Class readings this week reminded me of how media culture and media-making are interpreted differently, depending upon which ‘bubble’ you’re in. As a former practitioner and someone who spent a lot of time teaching, thinking about and putting energy into professional practice curricula, the ideas about media use and production that come from those who never went through that professional training gauntlet are often quite surprising. For instance, I enjoyed revisiting Nancy Fraser’s and Michael Warner’s contemporary ideas about ‘publics’. But it was a smaller reading focused on John Dewey’s elevation of technology to a tool of inquiry that caught my attention (and heart).
I found the life of the journalist to be a life of learning – the production itself a sort of afterthought to what was fundamentally a selfish act of ‘being there’. The camera and the editing suite were tools and techniques, and often the formats I had to follow were more efficiently delivered if my reporting was hammered out in a formulaic manner. But the good part was being in the field and having the license to ask questions when the natural impulse is to mind your own business.
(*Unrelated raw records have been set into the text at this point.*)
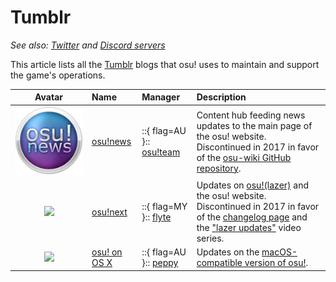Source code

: # Tumblr

*See also: [Twitter](/wiki/en/Twitter) and [Discord servers](/wiki/Community/Discord_servers)*

This article lists all the [Tumblr](https://discord.com/) blogs that osu! uses to maintain and support the game's operations.

| Avatar | Name | Manager | Description |
| :-: | :-- | :-- | :-- |
| ![](img/avatar_osunews.png) | [osu!news](https://osunews.tumblr.com/) | ::{ flag=AU }:: [osu!team](https://osu.ppy.sh/users/4341397) | Content hub feeding news updates to the main page of the osu! website. Discontinued in 2017 in favor of the [osu-wiki GitHub repository](https://github.com/ppy/osu-wiki/). |
| ![](img/osunext.png) | [osu!next](https://osunext.tumblr.com/) | ::{ flag=MY }:: [flyte](https://osu.ppy.sh/users/3103765) | Updates on [osu!(lazer)](/wiki/Client/Release_stream/Lazer) and the osu! website. Discontinued in 2017 in favor of the [changelog page](https://osu.ppy.sh/home/changelog) and the ["lazer updates"](/wiki/Community/Video_series/lazer_updates) video series. |
| ![](img/osuosx.png) | [osu! on OS X](https://osunext.tumblr.com/) | ::{ flag=AU }:: [peppy](https://osu.ppy.sh/users/2) | Updates on the [macOS-compatible version of osu!](/wiki/Client/Installation/macOS). |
Doing journalism, in my view, wasn’t much of a stretch from doing ethnography or history or other, more scholarly endeavours as an act of inquiry itself (save for the lit search). When the tools to produce media democratized through digitization, here came everybody (apologies to Shirky). Here came public(s) we hadn’t seen or heard much from before. We’re asking in class what that has meant for democratic society. But there are some big assumptions embedded within that question about the conditions of media practice in the old ‘mainstream’. You have to be pretty careful not to over-romanticize the democratic communication landscape that came before.